Supaya menjadi websiteanda.com, biayanya Rp 100.000 per th..

Untuk WordPress.org, anda perlu cost hosting dan domain.

Biayanya hosting dan domain lebih kurang Rp 350.000 – 400.000 per th.. Kapasitas hosting untuk harga ini umumnya 1-10 GB (tergantung sarana hosting mana)

Kesimpulannya:

WordPress.org perlu cost awal, WordPress.com dan Blogger tidak perlu. Tetapi dalam perkembangannya nanti, WordPress.org jadi lebih tidak mahal.

Kemudahan untuk digunakan
Sebetulnya ketiganya setara.

Untuk mempelajari dasar-dasarnya, sampai kamu bisa menulis dan menerbitkan postingan, ketiga pilihan ini sama mudahnya.

Tapi di sini ada lebih dari satu pertimbangan lagi:

WordPress.com dan .org lebih mudah untuk dikelola dan memiliki penampilan dasbor yang lebih ramah.

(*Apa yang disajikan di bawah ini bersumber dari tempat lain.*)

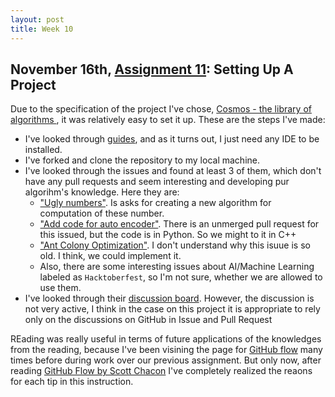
 ```yaml
---
layout: post
title: Week 10
---
```



## November 16th, [Assignment 11](http://www.compsci.hunter.cuny.edu/~sweiss/course_materials/cs_ossd/assignments/assignment_11_project_setup.pdf):   Setting Up A Project

Due to the specification of the project I've chose, [Cosmos - the library of algorithms ](https://github.com/OpenGenus/cosmos), it was relatively easy to set it up. 
These are the steps I've made:
  * I've looked through [guides](https://github.com/OpenGenus/cosmos/tree/master/guides), and as it turns out, I just need any IDE to be installed.
  * I've forked and clone the repository to my local machine.
  * I've looked through the issues and found at least 3 of them, which don't have any pull requests and seem interesting and developing pur algorihm's knowledge. Here they are:
    * ["Ugly numbers"](https://github.com/OpenGenus/cosmos/issues/3846). Is asks for creating a new algorithm for computation of these number.
    * ["Add code for auto encoder"](https://github.com/OpenGenus/cosmos/issues/3786). There is an unmerged pull request for this issued, but the code is in Python. So we might to it in C++
    * ["Ant Colony Optimization"](https://github.com/OpenGenus/cosmos/issues/3631). I don't understand why this isuue is so old. I think, we could implement it.
    * Also, there are some interesting issues about AI/Machine Learning labeled as `Hacktoberfest`, so I'm not sure, whether we are allowed to use them. 
  * I've looked through their [discussion board](https://discourse.opengenus.org/). However, the discussion is not very active, I think in the case on this project it is appropriate to rely only on the discussions on GitHub in Issue and Pull Request 
  
REading was really useful in terms of future applications of the knowledges from the reading, because I've been visining the page for [GitHub flow](https://help.github.com/articles/github-flow/) many times before during work over our previous assignment. But only now, after reading [GitHub Flow by Scott Chacon](http://scottchacon.com/2011/08/31/github-flow.html) I've completely realized the reaons for each tip in this instruction.
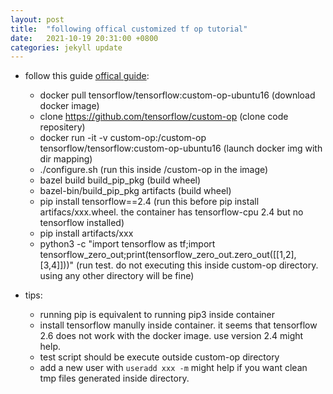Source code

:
 ```yaml
---
layout: post
title:  "following offical customized tf op tutorial"
date:   2021-10-19 20:31:00 +0800
categories: jekyll update
---
```


* follow this guide [offical guide](https://github.com/tensorflow/custom-op):
    * docker pull tensorflow/tensorflow:custom-op-ubuntu16 (download docker image)
    * clone https://github.com/tensorflow/custom-op (clone code repositery)
    * docker run -it -v custom-op:/custom-op tensorflow/tensorflow:custom-op-ubuntu16 (launch docker img with dir mapping)
    * ./configure.sh (run this inside /custom-op in the image)
    * bazel build build_pip_pkg (build wheel)
    * bazel-bin/build_pip_pkg artifacts (build wheel)
    * pip install tensorflow==2.4 (run this before pip install artifacs/xxx.wheel. the container has tensorflow-cpu 2.4 but no tensorflow installed)
    * pip install artifacts/xxx
    * python3 -c "import tensorflow as tf;import tensorflow_zero_out;print(tensorflow_zero_out.zero_out([[1,2], [3,4]]))" (run test. do not executing this inside custom-op directory. using any other directory will be fine)

* tips:
    * running pip is equivalent to running pip3 inside container
    * install tensorflow manully inside container. it seems that tensorflow 2.6 does not work with the docker image. use version 2.4 might help.
    * test script should be execute outside custom-op directory
    * add a new user with `useradd xxx -m` might help if you want clean tmp files generated inside directory.


[jekyll-docs]: http://jekyllrb.com/docs/home
[jekyll-gh]:   https://github.com/jekyll/jekyll
[jekyll-talk]: https://talk.jekyllrb.com/
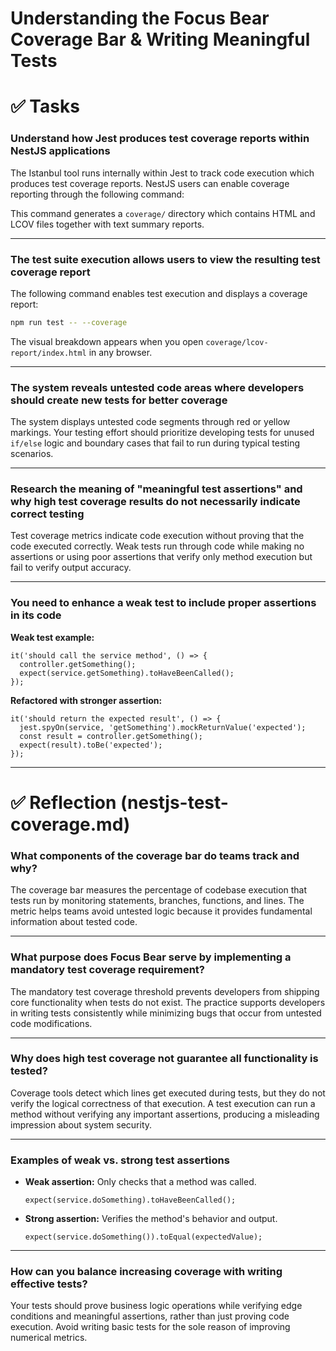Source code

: # Understanding the Focus Bear Coverage Bar & Writing Meaningful Tests

# ✅ Tasks

### Understand how Jest produces test coverage reports within NestJS applications

The Istanbul tool runs internally within Jest to track code execution which produces test coverage reports. NestJS users can enable coverage reporting through the following command:

This command generates a `coverage/` directory which contains HTML and LCOV files together with text summary reports.

---

### The test suite execution allows users to view the resulting test coverage report

The following command enables test execution and displays a coverage report:

```bash
npm run test -- --coverage

```

The visual breakdown appears when you open `coverage/lcov-report/index.html` in any browser.

---

### The system reveals untested code areas where developers should create new tests for better coverage

The system displays untested code segments through red or yellow markings. Your testing effort should prioritize developing tests for unused `if/else` logic and boundary cases that fail to run during typical testing scenarios.

---

### Research the meaning of "meaningful test assertions" and why high test coverage results do not necessarily indicate correct testing

Test coverage metrics indicate code execution without proving that the code executed correctly. Weak tests run through code while making no assertions or using poor assertions that verify only method execution but fail to verify output accuracy.

---

### You need to enhance a weak test to include proper assertions in its code

**Weak test example:**

```
it('should call the service method', () => {
  controller.getSomething();
  expect(service.getSomething).toHaveBeenCalled();
});

```

**Refactored with stronger assertion:**

```
it('should return the expected result', () => {
  jest.spyOn(service, 'getSomething').mockReturnValue('expected');
  const result = controller.getSomething();
  expect(result).toBe('expected');
});

```

---

# ✅ Reflection (nestjs-test-coverage.md)

### What components of the coverage bar do teams track and why?

The coverage bar measures the percentage of codebase execution that tests run by monitoring statements, branches, functions, and lines. The metric helps teams avoid untested logic because it provides fundamental information about tested code.

---

### What purpose does Focus Bear serve by implementing a mandatory test coverage requirement?

The mandatory test coverage threshold prevents developers from shipping core functionality when tests do not exist. The practice supports developers in writing tests consistently while minimizing bugs that occur from untested code modifications.

---

### Why does high test coverage not guarantee all functionality is tested?

Coverage tools detect which lines get executed during tests, but they do not verify the logical correctness of that execution. A test execution can run a method without verifying any important assertions, producing a misleading impression about system security.

---

### Examples of weak vs. strong test assertions

- **Weak assertion:** Only checks that a method was called.
    
    ```
    expect(service.doSomething).toHaveBeenCalled();
    
    ```
    
- **Strong assertion:** Verifies the method's behavior and output.
    
    ```
    expect(service.doSomething()).toEqual(expectedValue);
    
    ```
    

---

### How can you balance increasing coverage with writing effective tests?

Your tests should prove business logic operations while verifying edge conditions and meaningful assertions, rather than just proving code execution. Avoid writing basic tests for the sole reason of improving numerical metrics.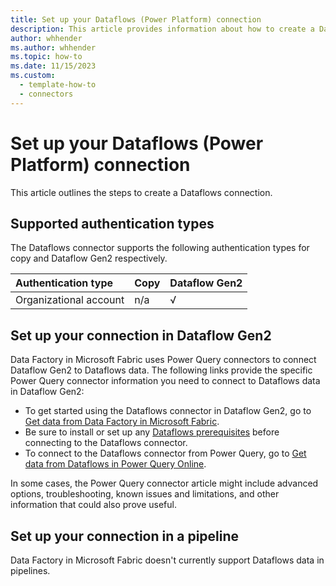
 ```yaml
---
title: Set up your Dataflows (Power Platform) connection
description: This article provides information about how to create a Dataflows connection in Microsoft Fabric.
author: whhender
ms.author: whhender
ms.topic: how-to
ms.date: 11/15/2023
ms.custom:
  - template-how-to
  - connectors
---
```


# Set up your Dataflows (Power Platform) connection

This article outlines the steps to create a Dataflows connection.


## Supported authentication types

The Dataflows connector supports the following authentication types for copy and Dataflow Gen2 respectively.  

|Authentication type |Copy |Dataflow Gen2 |
|:---|:---|:---|
|Organizational account| n/a | √ |

## Set up your connection in Dataflow Gen2

Data Factory in Microsoft Fabric uses Power Query connectors to connect Dataflow Gen2 to Dataflows data. The following links provide the specific Power Query connector information you need to connect to Dataflows data in Dataflow Gen2:

- To get started using the Dataflows connector in Dataflow Gen2, go to [Get data from Data Factory in Microsoft Fabric](/power-query/where-to-get-data#get-data-from-data-factory-in-microsoft-fabric-preview).
- Be sure to install or set up any [Dataflows prerequisites](/power-query/connectors/dataflows#prerequisites) before connecting to the Dataflows connector.
- To connect to the Dataflows connector from Power Query, go to [Get data from Dataflows in Power Query Online](/power-query/connectors/dataflows#get-data-from-dataflows-in-power-query-online).

In some cases, the Power Query connector article might include advanced options, troubleshooting, known issues and limitations, and other information that could also prove useful.

## Set up your connection in a pipeline

Data Factory in Microsoft Fabric doesn't currently support Dataflows data in pipelines.
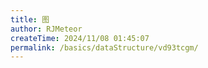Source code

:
 ```yaml
---
title: 图
author: RJMeteor
createTime: 2024/11/08 01:45:07
permalink: /basics/dataStructure/vd93tcgm/
---
```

Blogger sedikit lebih membingungkan lebih-lebih dikala anda ingin melacak suatu menu di dasbornya.

Meskipun begitu, bedanya tidak seberapa.

Setelah pakai selama 1-2 hari, anda dapat miliki kebiasaan.

Dashboard WordPress

Ada 2 hal yang dambakan saya bahas dalam anggota ini.

Pertama, kalau kami memandang penampilan dasarnya tanpa membuat perubahan apa pun di dalamnya. WordPress (.com dan .org) unggul dibandingkan Blogger.

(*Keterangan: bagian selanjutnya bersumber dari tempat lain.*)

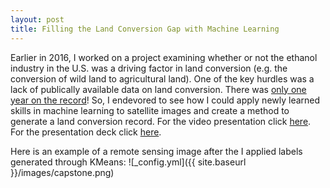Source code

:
 ```yaml
---
layout: post
title: Filling the Land Conversion Gap with Machine Learning
---
```


Earlier in 2016, I worked on a project examining whether or not the ethanol industry in the U.S. was a driving factor in land conversion (e.g. the conversion of wild land to agricultural land). One of the key hurdles was a lack of publically available data on land conversion. There was [only one year on the record](https://www.nwf.org/News-and-Magazines/Media-Center/News-by-Topic/Wildlife/2013/9-18-13-USDA-Data-Grasslands-Forests-Being-Converted-to-Cropland-at-Alarming-Rates.aspx)! So, I endevored to see how I could apply newly learned skills in machine learning to satellite images and create a method to generate a land conversion record. For the video presentation click [here](https://www.youtube.com/watch?v=vFg5IiQpeDo&feature=youtu.be). For the presentation deck click [here](https://github.com/ByronAllen/Portfolio/blob/master/Filling%20the%20Land%20Conversion%20Gap%20(with%20video%20link).pdf).

Here is an example of a remote sensing image after the I applied labels generated through KMeans:
![_config.yml]({{ site.baseurl }}/images/capstone.png) 


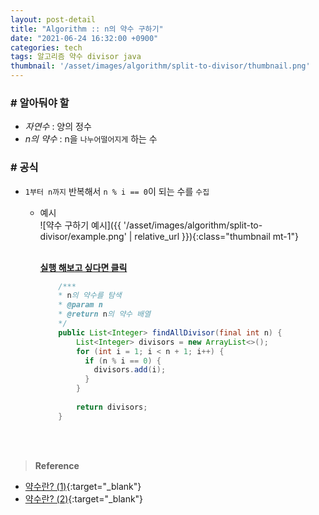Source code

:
 ```yaml
---
layout: post-detail
title: "Algorithm :: n의 약수 구하기"
date: "2021-06-24 16:32:00 +0900"
categories: tech
tags: 알고리즘 약수 divisor java 
thumbnail: '/asset/images/algorithm/split-to-divisor/thumbnail.png'
---
```


### # 알아둬야 할
- *자연수* : 양의 정수
- *n의 약수* : n을 `나누어떨어지게` 하는 수

### # 공식
- `1부터 n까지` 반복해서 `n % i == 0`이 되는 수를 `수집`
 
    - 예시   
        ![약수 구하기 예시]({{ '/asset/images/algorithm/split-to-divisor/example.png' | relative_url }}){:class="thumbnail mt-1"}
    
        <br/>
        <a href="https://ideone.com/QXpVUZ" target="_blank">
            <strong><i class="fas fa-play-circle"></i> 실행 해보고 싶다면 클릭</strong>
        </a>
        
        ```java
            /***
            * n의 약수를 탐색
            * @param n
            * @return n의 약수 배열
            */
            public List<Integer> findAllDivisor(final int n) {
                List<Integer> divisors = new ArrayList<>();
                for (int i = 1; i < n + 1; i++) {
                  if (n % i == 0) {
                    divisors.add(i);
                  }
                }
                
                return divisors;
            }
        ``` 
<br/>
<br/>



> **Reference**
- [약수란? (1)](https://ko.wikipedia.org/wiki/%EC%95%BD%EC%88%98){:target="_blank"}
- [약수란? (2)](https://www.scienceall.com/%EC%95%BD%EC%88%98divisor/){:target="_blank"}
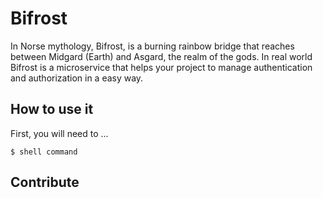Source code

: # Bifrost

In Norse mythology, Bifrost, is a burning rainbow bridge that reaches
between Midgard (Earth) and Asgard, the realm of the gods. In real
world Bifrost is a microservice that helps your project to manage
authentication and authorization in a easy way.

## How to use it

First, you will need to ...

```
$ shell command
```

## Contribute

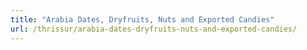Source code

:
```yaml
---
title: "Arabia Dates, Dryfruits, Nuts and Exported Candies"
url: /thrissur/arabia-dates-dryfruits-nuts-and-exported-candies/
---
```

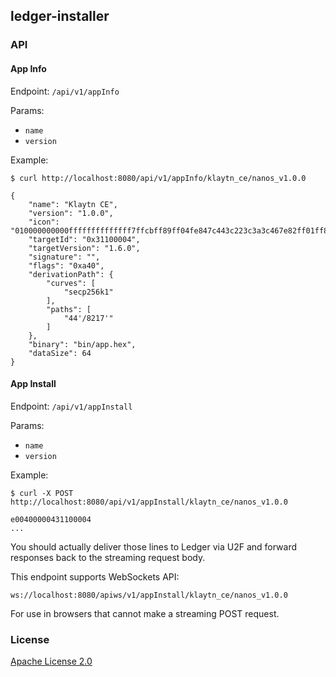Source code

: ## ledger-installer

### API

#### App Info

Endpoint:
`/api/v1/appInfo`

Params:

* `name`
* `version`

Example:
```
$ curl http://localhost:8080/api/v1/appInfo/klaytn_ce/nanos_v1.0.0

{
    "name": "Klaytn CE",
    "version": "1.0.0",
    "icon": "010000000000ffffffffffffff7ffcbff89ff04fe847c443c223c3a3c467e82ff01ff87ffeffffffff",
    "targetId": "0x31100004",
    "targetVersion": "1.6.0",
    "signature": "",
    "flags": "0xa40",
    "derivationPath": {
        "curves": [
            "secp256k1"
        ],
        "paths": [
            "44'/8217'"
        ]
    },
    "binary": "bin/app.hex",
    "dataSize": 64
}
```

#### App Install

Endpoint:
`/api/v1/appInstall`

Params:

* `name`
* `version`

Example:
```
$ curl -X POST http://localhost:8080/api/v1/appInstall/klaytn_ce/nanos_v1.0.0

e00400000431100004
...
```

You should actually deliver those lines to Ledger via U2F and forward responses back to the streaming request body.

This endpoint supports WebSockets API:

```
ws://localhost:8080/apiws/v1/appInstall/klaytn_ce/nanos_v1.0.0
```

For use in browsers that cannot make a streaming POST request.

### License

[Apache License 2.0](/LICENSE)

Ini gara-gara penampilan dasar Blogger seperti telah ketinggalan masa.

Kedua, secara fleksibilitas tampilan.

Yang paling fleksibel adalah WordPress.org.

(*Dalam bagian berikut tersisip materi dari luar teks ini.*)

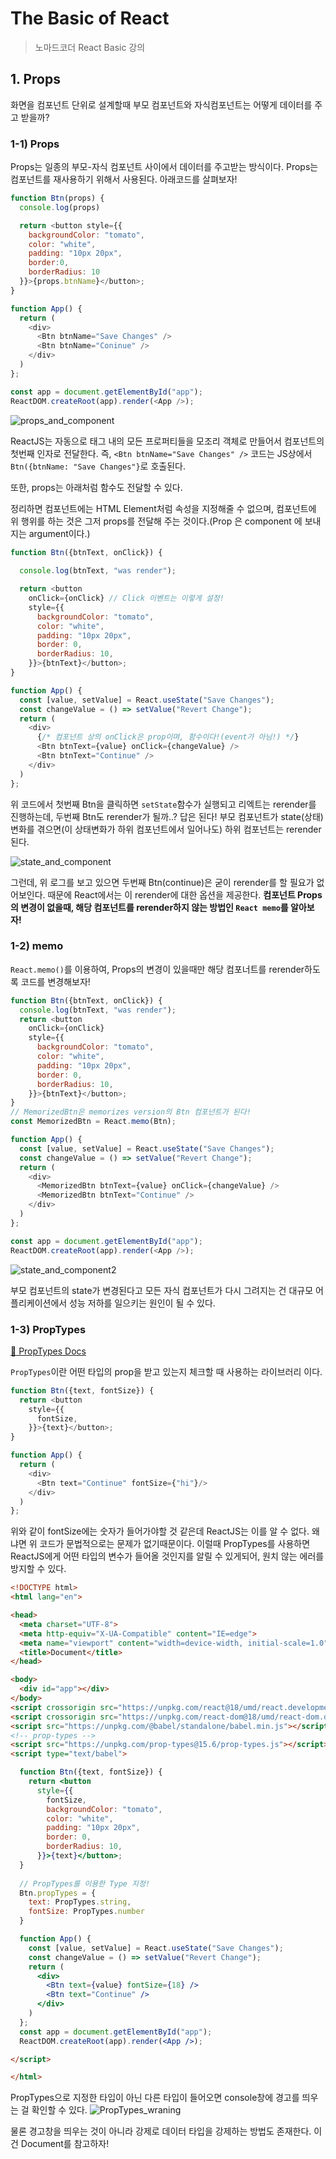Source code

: # The Basic of React
> 노마드코더 React Basic 강의

## 1. Props
화면을 컴포넌트 단위로 설계할때 부모 컴포넌트와 자식컴포넌트는 어떻게 데이터를 주고 받을까? 

### 1-1) Props
Props는 일종의 부모-자식 컴포넌트 사이에서 데이터를 주고받는 방식이다. Props는 컴포넌트를 재사용하기 위해서 사용된다. 아래코드를 살펴보자!

```javascript
function Btn(props) {
  console.log(props)

  return <button style={{
    backgroundColor: "tomato",
    color: "white",
    padding: "10px 20px",
    border:0,
    borderRadius: 10
  }}>{props.btnName}</button>;
}

function App() {
  return (
    <div>
      <Btn btnName="Save Changes" />
      <Btn btnName="Coninue" />
    </div>
  )
};

const app = document.getElementById("app");
ReactDOM.createRoot(app).render(<App />);
```
![props_and_component](./images/props_and_component.png)

ReactJS는 자동으로 태그 내의 모든 프로퍼티들을 모조리 객체로 만들어서  컴포넌트의 첫번째 인자로 전달한다. 즉, `<Btn btnName="Save Changes" />` 코드는 JS상에서 `Btn({btnName: "Save Changes"}`로 호출된다.

또한, props는 아래처럼 함수도 전달할 수 있다.

정리하면 컴포넌트에는 HTML Element처럼 속성을 지정해줄 수 없으며, 컴포넌트에 위 행위를 하는 것은 그저 props를 전달해 주는 것이다.(Prop 은 component 에 보내지는 argument이다.)


```javascript
function Btn({btnText, onClick}) {
  
  console.log(btnText, "was render");

  return <button
    onClick={onClick} // Click 이벤트는 이렇게 설정!
    style={{
      backgroundColor: "tomato",
      color: "white",
      padding: "10px 20px",
      border: 0,
      borderRadius: 10,
    }}>{btnText}</button>;
}

function App() {
  const [value, setValue] = React.useState("Save Changes");
  const changeValue = () => setValue("Revert Change");
  return (
    <div>
      {/* 컴포넌트 상의 onClick은 prop이며, 함수이다!(event가 아님!) */}
      <Btn btnText={value} onClick={changeValue} />
      <Btn btnText="Continue" />
    </div>
  )
};
```
위 코드에서 첫번째 Btn을 클릭하면 `setState`함수가 실행되고 리엑트는 rerender를 진행하는데, 두번째 Btn도 rerender가 될까..? 답은 된다! 부모 컴포넌트가 state(상태)변화를 겪으면(이 상태변화가 하위 컴포넌트에서 일어나도) 하위 컴포넌트는 rerender 된다.

![state_and_component](./images/state_and_component.png)

그런데, 위 로그를 보고 있으면 두번째 Btn(continue)은 굳이 rerender를 할 필요가 없어보인다. 때문에 React에서는 이 rerender에 대한 옵션을 제공한다. **컴포넌트 Props의 변경이 없을때, 해당 컴포넌트를 rerender하지 않는 방법인 `React memo`를 알아보자!**

### 1-2) memo
`React.memo()`를 이용하여, Props의 변경이 있을때만 해당 컴포너트를 rerender하도록 코드를 변경해보자!

```javascript
function Btn({btnText, onClick}) {
  console.log(btnText, "was render");
  return <button
    onClick={onClick}
    style={{
      backgroundColor: "tomato",
      color: "white",
      padding: "10px 20px",
      border: 0,
      borderRadius: 10,
    }}>{btnText}</button>;
}
// MemorizedBtn은 memorizes version의 Btn 컴포넌트가 된다!
const MemorizedBtn = React.memo(Btn);

function App() {
  const [value, setValue] = React.useState("Save Changes");
  const changeValue = () => setValue("Revert Change");
  return (
    <div>
      <MemorizedBtn btnText={value} onClick={changeValue} />
      <MemorizedBtn btnText="Continue" />
    </div>
  )
};

const app = document.getElementById("app");
ReactDOM.createRoot(app).render(<App />);
```
![state_and_component2](./images/state_and_component2.png)

부모 컴포넌트의 state가 변경된다고 모든 자식 컴포넌트가 다시 그려지는 건 대규모 어플리케이션에서 성능 저하를 일으키는 원인이 될 수 있다.


### 1-3) PropTypes
[📌 PropTypes Docs](https://ko.reactjs.org/docs/typechecking-with-proptypes.html)

`PropTypes`이란 어떤 타입의 prop을 받고 있는지 체크할 때 사용하는 라이브러리 이다.

```javascript
function Btn({text, fontSize}) {
  return <button
    style={{
      fontSize,
    }}>{text}</button>;
}

function App() {
  return (
    <div>
      <Btn text="Continue" fontSize={"hi"}/>
    </div>
  )
};
```
위와 같이 fontSize에는 숫자가 들어가야할 것 같은데 ReactJS는 이를 알 수 없다. 왜냐면 위 코드가 문법적으로는 문제가 없기때문이다.
이럴때 PropTypes를 사용하면 ReactJS에게 어떤 타입의 변수가 들어올 것인지를 알릴 수 있게되어, 원치 않는 에러를 방지할 수 있다.

```html
<!DOCTYPE html>
<html lang="en">

<head>
  <meta charset="UTF-8">
  <meta http-equiv="X-UA-Compatible" content="IE=edge">
  <meta name="viewport" content="width=device-width, initial-scale=1.0">
  <title>Document</title>
</head>

<body>
  <div id="app"></div>
</body>
<script crossorigin src="https://unpkg.com/react@18/umd/react.development.js"></script>
<script crossorigin src="https://unpkg.com/react-dom@18/umd/react-dom.development.js"></script>
<script src="https://unpkg.com/@babel/standalone/babel.min.js"></script>
<!-- prop-types -->
<script src="https://unpkg.com/prop-types@15.6/prop-types.js"></script>
<script type="text/babel">

  function Btn({text, fontSize}) {
    return <button
      style={{
        fontSize,
        backgroundColor: "tomato",
        color: "white",
        padding: "10px 20px",
        border: 0,
        borderRadius: 10,
      }}>{text}</button>;
  }
  
  // PropTypes를 이용한 Type 지정!
  Btn.propTypes = {
    text: PropTypes.string,
    fontSize: PropTypes.number
  }

  function App() {
    const [value, setValue] = React.useState("Save Changes");
    const changeValue = () => setValue("Revert Change");
    return (
      <div>
        <Btn text={value} fontSize={18} />
        <Btn text="Continue" />
      </div>
    )
  };
  const app = document.getElementById("app");
  ReactDOM.createRoot(app).render(<App />);

</script>

</html>
```

PropTypes으로 지정한 타입이 아닌 다른 타입이 들어오면 console창에 경고를 띄우는 걸 확인할 수 있다.
![PropTypes_wraning](./images/propTypes_wraning.png)

물론 경고창을 띄우는 것이 아니라 강제로 데이터 타입을 강제하는 방법도 존재한다. 이건 Document를 참고하자!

Ada ribuan template gratis dan berbayar yang bisa anda memanfaatkan. Kalau anda tetap tidak puas, sanggup juga ganti sendiri sampai cocok selera.

Di peringkat kedua adalah Blogger.

Meskipun pilihan template di Blogger tidak banyak, tetapi tampilannya sanggup kamu ganti sendiri sesuai selera terkecuali kamu jelas HTML dan CSS.

Sedangkan WordPress.com paling tidak fleksibel. Hanya tersedia sedikit pilihan template dan tidak dapat diubah-ubah kembali.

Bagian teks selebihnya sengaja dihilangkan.